* [WORK INSTRUCTION]:
Using the entries that follow, transcribe only the lines from the line with "When it asks about" to the line with "- **VPD + piece-id", both included, exactly as they stand and without pictures.

* [PROVIDED DATA]:
■ ■ ■ ■ ■ ■ ■

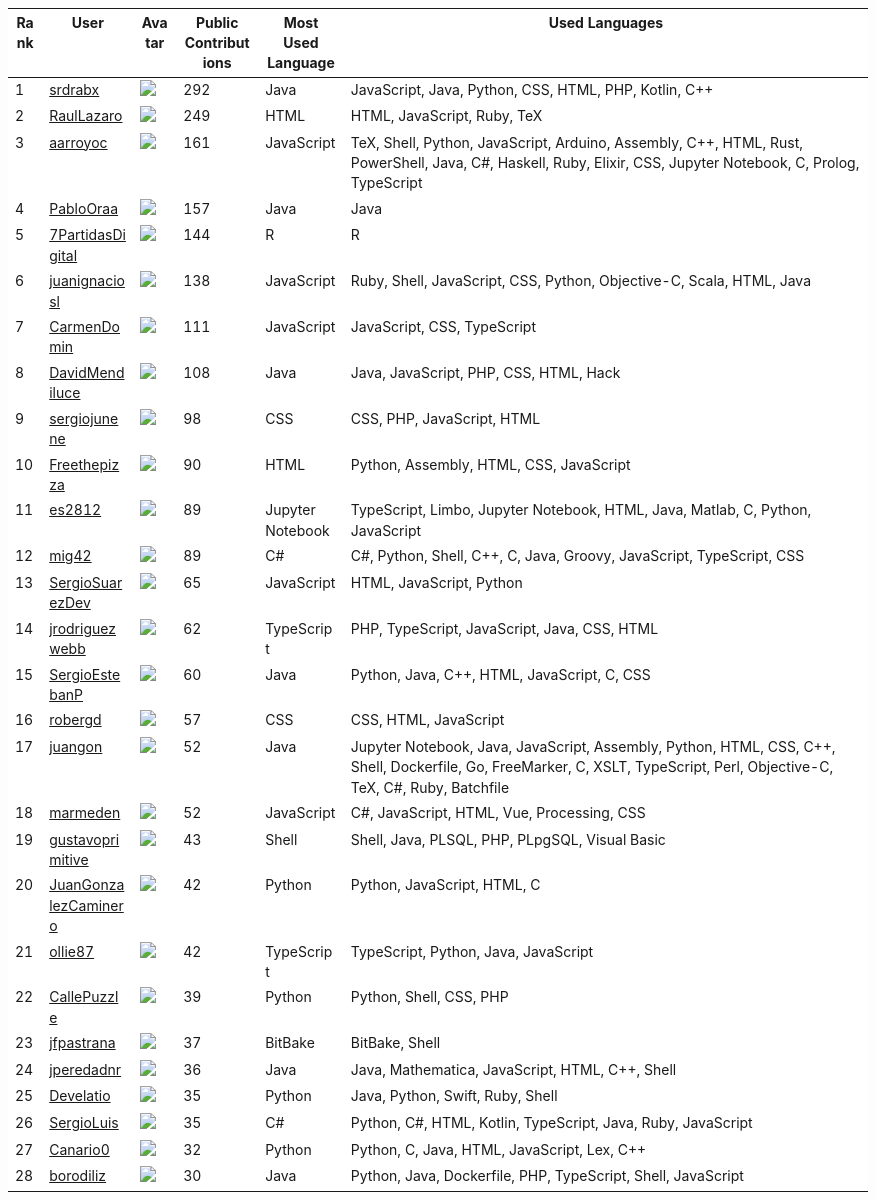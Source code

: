 | Rank | User | Avatar | Public Contributions | Most Used Language | Used Languages |
|------|------|--------|----------------------|--------------------|----------------|
| 1 | [srdrabx](https://github.com/srdrabx) | <img src='https://avatars1.githubusercontent.com/u/22749943?v=4&s=64' width='64'> | 292 | Java | JavaScript, Java, Python, CSS, HTML, PHP, Kotlin, C++ |
| 2 | [RaulLazaro](https://github.com/RaulLazaro) | <img src='https://avatars3.githubusercontent.com/u/3456593?v=4&s=64' width='64'> | 249 | HTML | HTML, JavaScript, Ruby, TeX |
| 3 | [aarroyoc](https://github.com/aarroyoc) | <img src='https://avatars1.githubusercontent.com/u/3681517?v=4&s=64' width='64'> | 161 | JavaScript | TeX, Shell, Python, JavaScript, Arduino, Assembly, C++, HTML, Rust, PowerShell, Java, C#, Haskell, Ruby, Elixir, CSS, Jupyter Notebook, C, Prolog, TypeScript |
| 4 | [PabloOraa](https://github.com/PabloOraa) | <img src='https://avatars0.githubusercontent.com/u/35403993?v=4&s=64' width='64'> | 157 | Java | Java |
| 5 | [7PartidasDigital](https://github.com/7PartidasDigital) | <img src='https://avatars0.githubusercontent.com/u/25098150?v=4&s=64' width='64'> | 144 | R | R |
| 6 | [juanignaciosl](https://github.com/juanignaciosl) | <img src='https://avatars2.githubusercontent.com/u/932968?v=4&s=64' width='64'> | 138 | JavaScript | Ruby, Shell, JavaScript, CSS, Python, Objective-C, Scala, HTML, Java |
| 7 | [CarmenDomin](https://github.com/CarmenDomin) | <img src='https://avatars3.githubusercontent.com/u/22561935?v=4&s=64' width='64'> | 111 | JavaScript | JavaScript, CSS, TypeScript |
| 8 | [DavidMendiluce](https://github.com/DavidMendiluce) | <img src='https://avatars2.githubusercontent.com/u/47394448?v=4&s=64' width='64'> | 108 | Java | Java, JavaScript, PHP, CSS, HTML, Hack |
| 9 | [sergiojunene](https://github.com/sergiojunene) | <img src='https://avatars2.githubusercontent.com/u/22520811?v=4&s=64' width='64'> | 98 | CSS | CSS, PHP, JavaScript, HTML |
| 10 | [Freethepizza](https://github.com/Freethepizza) | <img src='https://avatars0.githubusercontent.com/u/34432449?v=4&s=64' width='64'> | 90 | HTML | Python, Assembly, HTML, CSS, JavaScript |
| 11 | [es2812](https://github.com/es2812) | <img src='https://avatars3.githubusercontent.com/u/10078728?v=4&s=64' width='64'> | 89 | Jupyter Notebook | TypeScript, Limbo, Jupyter Notebook, HTML, Java, Matlab, C, Python, JavaScript |
| 12 | [mig42](https://github.com/mig42) | <img src='https://avatars2.githubusercontent.com/u/4534635?v=4&s=64' width='64'> | 89 | C# | C#, Python, Shell, C++, C, Java, Groovy, JavaScript, TypeScript, CSS |
| 13 | [SergioSuarezDev](https://github.com/SergioSuarezDev) | <img src='https://avatars0.githubusercontent.com/u/3636232?v=4&s=64' width='64'> | 65 | JavaScript | HTML, JavaScript, Python |
| 14 | [jrodriguezwebb](https://github.com/jrodriguezwebb) | <img src='https://avatars2.githubusercontent.com/u/26570997?v=4&s=64' width='64'> | 62 | TypeScript | PHP, TypeScript, JavaScript, Java, CSS, HTML |
| 15 | [SergioEstebanP](https://github.com/SergioEstebanP) | <img src='https://avatars2.githubusercontent.com/u/28823942?v=4&s=64' width='64'> | 60 | Java | Python, Java, C++, HTML, JavaScript, C, CSS |
| 16 | [robergd](https://github.com/robergd) | <img src='https://avatars0.githubusercontent.com/u/579726?v=4&s=64' width='64'> | 57 | CSS | CSS, HTML, JavaScript |
| 17 | [juangon](https://github.com/juangon) | <img src='https://avatars0.githubusercontent.com/u/1306127?v=4&s=64' width='64'> | 52 | Java | Jupyter Notebook, Java, JavaScript, Assembly, Python, HTML, CSS, C++, Shell, Dockerfile, Go, FreeMarker, C, XSLT, TypeScript, Perl, Objective-C, TeX, C#, Ruby, Batchfile |
| 18 | [marmeden](https://github.com/marmeden) | <img src='https://avatars1.githubusercontent.com/u/36791601?v=4&s=64' width='64'> | 52 | JavaScript | C#, JavaScript, HTML, Vue, Processing, CSS |
| 19 | [gustavoprimitive](https://github.com/gustavoprimitive) | <img src='https://avatars0.githubusercontent.com/u/39309543?v=4&s=64' width='64'> | 43 | Shell | Shell, Java, PLSQL, PHP, PLpgSQL, Visual Basic |
| 20 | [JuanGonzalezCaminero](https://github.com/JuanGonzalezCaminero) | <img src='https://avatars1.githubusercontent.com/u/29027746?v=4&s=64' width='64'> | 42 | Python | Python, JavaScript, HTML, C |
| 21 | [ollie87](https://github.com/ollie87) | <img src='https://avatars1.githubusercontent.com/u/5701807?v=4&s=64' width='64'> | 42 | TypeScript | TypeScript, Python, Java, JavaScript |
| 22 | [CallePuzzle](https://github.com/CallePuzzle) | <img src='https://avatars3.githubusercontent.com/u/3641737?v=4&s=64' width='64'> | 39 | Python | Python, Shell, CSS, PHP |
| 23 | [jfpastrana](https://github.com/jfpastrana) | <img src='https://avatars2.githubusercontent.com/u/10160165?v=4&s=64' width='64'> | 37 | BitBake | BitBake, Shell |
| 24 | [jperedadnr](https://github.com/jperedadnr) | <img src='https://avatars2.githubusercontent.com/u/2043230?v=4&s=64' width='64'> | 36 | Java | Java, Mathematica, JavaScript, HTML, C++, Shell |
| 25 | [Develatio](https://github.com/Develatio) | <img src='https://avatars1.githubusercontent.com/u/31246235?v=4&s=64' width='64'> | 35 | Python | Java, Python, Swift, Ruby, Shell |
| 26 | [SergioLuis](https://github.com/SergioLuis) | <img src='https://avatars2.githubusercontent.com/u/6057745?v=4&s=64' width='64'> | 35 | C# | Python, C#, HTML, Kotlin, TypeScript, Java, Ruby, JavaScript |
| 27 | [Canario0](https://github.com/Canario0) | <img src='https://avatars3.githubusercontent.com/u/18551747?v=4&s=64' width='64'> | 32 | Python | Python, C, Java, HTML, JavaScript, Lex, C++ |
| 28 | [borodiliz](https://github.com/borodiliz) | <img src='https://avatars3.githubusercontent.com/u/2467193?v=4&s=64' width='64'> | 30 | Java | Python, Java, Dockerfile, PHP, TypeScript, Shell, JavaScript |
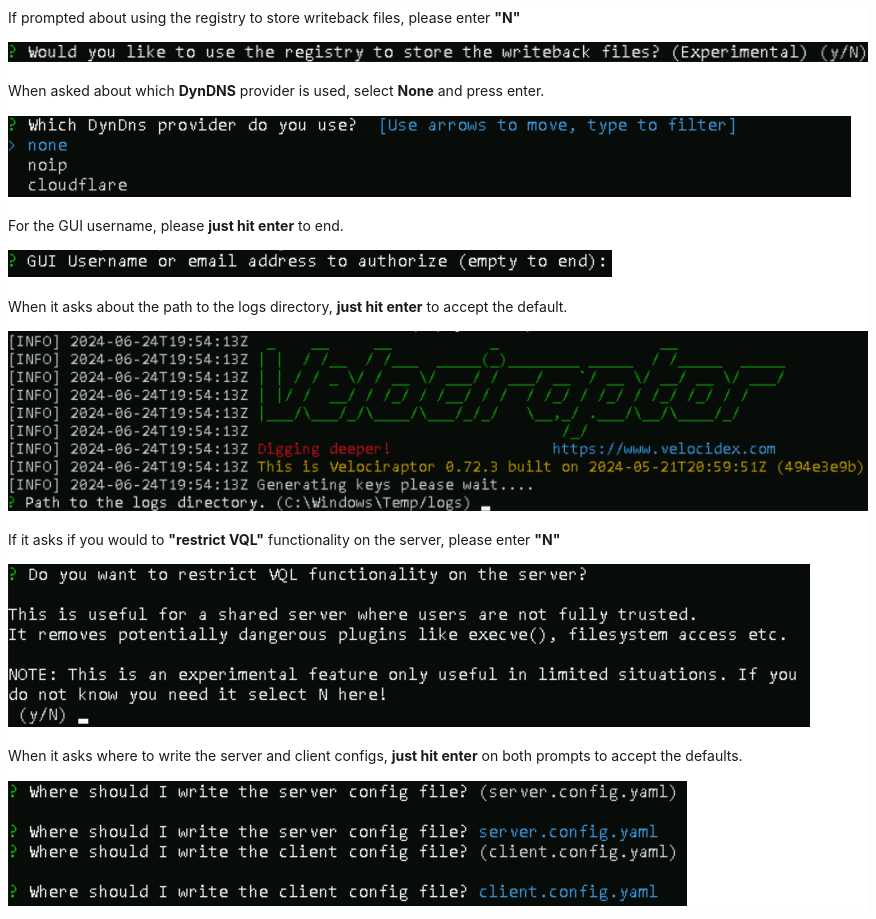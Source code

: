If prompted about using the registry to store writeback files, please enter **"N"**

![](attachment/velociraptor_registrywriteback.png)

When asked about which **DynDNS** provider is used, select **None** and press enter.

![](attachment/velociraptor_dyndns.png)

For the GUI username, please **just hit enter** to end.

![](attachment/velociraptor_guiusername.png)

When it asks about the path to the logs directory, **just hit enter** to accept the default.

![](attachment/velociraptor_pathtologs.png)

If it asks if you would to **"restrict VQL"** functionality on the server, please enter **"N"**

![](attachment/velociraptor_vqlfunct.png)

When it asks where to write the server and client configs, **just hit enter** on both prompts to accept the defaults.

![](attachment/velociraptor_configs.png)
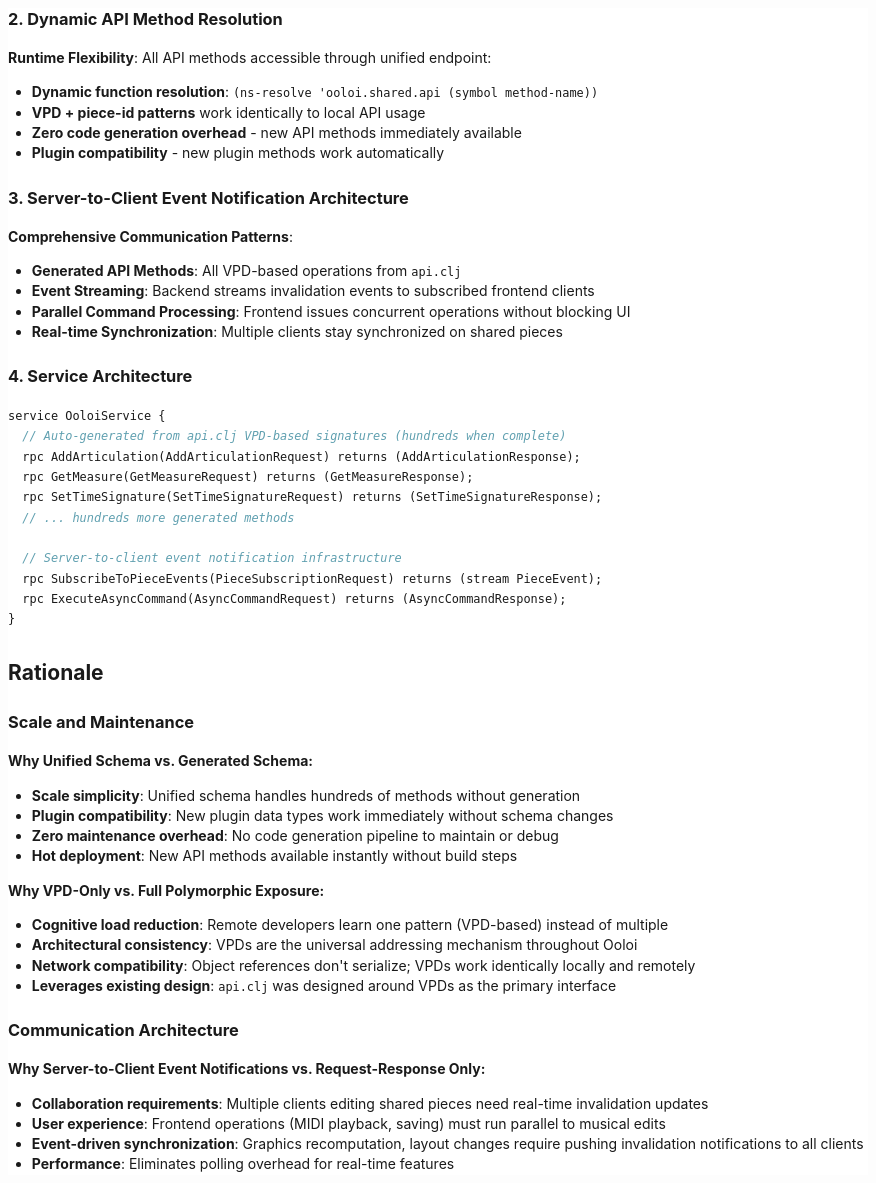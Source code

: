 ### 2. Dynamic API Method Resolution

**Runtime Flexibility**: All API methods accessible through unified endpoint:
- **Dynamic function resolution**: `(ns-resolve 'ooloi.shared.api (symbol method-name))`
- **VPD + piece-id patterns** work identically to local API usage
- **Zero code generation overhead** - new API methods immediately available
- **Plugin compatibility** - new plugin methods work automatically

### 3. Server-to-Client Event Notification Architecture

**Comprehensive Communication Patterns**:
- **Generated API Methods**: All VPD-based operations from `api.clj`
- **Event Streaming**: Backend streams invalidation events to subscribed frontend clients
- **Parallel Command Processing**: Frontend issues concurrent operations without blocking UI
- **Real-time Synchronization**: Multiple clients stay synchronized on shared pieces

### 4. Service Architecture

```protobuf
service OoloiService {
  // Auto-generated from api.clj VPD-based signatures (hundreds when complete)
  rpc AddArticulation(AddArticulationRequest) returns (AddArticulationResponse);
  rpc GetMeasure(GetMeasureRequest) returns (GetMeasureResponse);
  rpc SetTimeSignature(SetTimeSignatureRequest) returns (SetTimeSignatureResponse);
  // ... hundreds more generated methods
  
  // Server-to-client event notification infrastructure
  rpc SubscribeToPieceEvents(PieceSubscriptionRequest) returns (stream PieceEvent);
  rpc ExecuteAsyncCommand(AsyncCommandRequest) returns (AsyncCommandResponse);
}
```

## Rationale

### Scale and Maintenance

**Why Unified Schema vs. Generated Schema:**
- **Scale simplicity**: Unified schema handles hundreds of methods without generation
- **Plugin compatibility**: New plugin data types work immediately without schema changes
- **Zero maintenance overhead**: No code generation pipeline to maintain or debug
- **Hot deployment**: New API methods available instantly without build steps

**Why VPD-Only vs. Full Polymorphic Exposure:**
- **Cognitive load reduction**: Remote developers learn one pattern (VPD-based) instead of multiple
- **Architectural consistency**: VPDs are the universal addressing mechanism throughout Ooloi
- **Network compatibility**: Object references don't serialize; VPDs work identically locally and remotely
- **Leverages existing design**: `api.clj` was designed around VPDs as the primary interface

### Communication Architecture

**Why Server-to-Client Event Notifications vs. Request-Response Only:**
- **Collaboration requirements**: Multiple clients editing shared pieces need real-time invalidation updates
- **User experience**: Frontend operations (MIDI playback, saving) must run parallel to musical edits
- **Event-driven synchronization**: Graphics recomputation, layout changes require pushing invalidation notifications to all clients
- **Performance**: Eliminates polling overhead for real-time features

■ ■ ■ ■ ■ ■ ■

* [SOLUTION FOR THIS PROBLEM]:
When it asks about the path to the logs directory, **just hit enter** to accept the default.

![](attachment/velociraptor_pathtologs.png)

If it asks if you would to **"restrict VQL"** functionality on the server, please enter **"N"**

![](attachment/velociraptor_vqlfunct.png)

When it asks where to write the server and client configs, **just hit enter** on both prompts to accept the defaults.

![](attachment/velociraptor_configs.png)
Source code

: ### 2. Dynamic API Method Resolution

**Runtime Flexibility**: All API methods accessible through unified endpoint:
- **Dynamic function resolution**: `(ns-resolve 'ooloi.shared.api (symbol method-name))`
- **VPD + piece-id patterns** work identically to local API usage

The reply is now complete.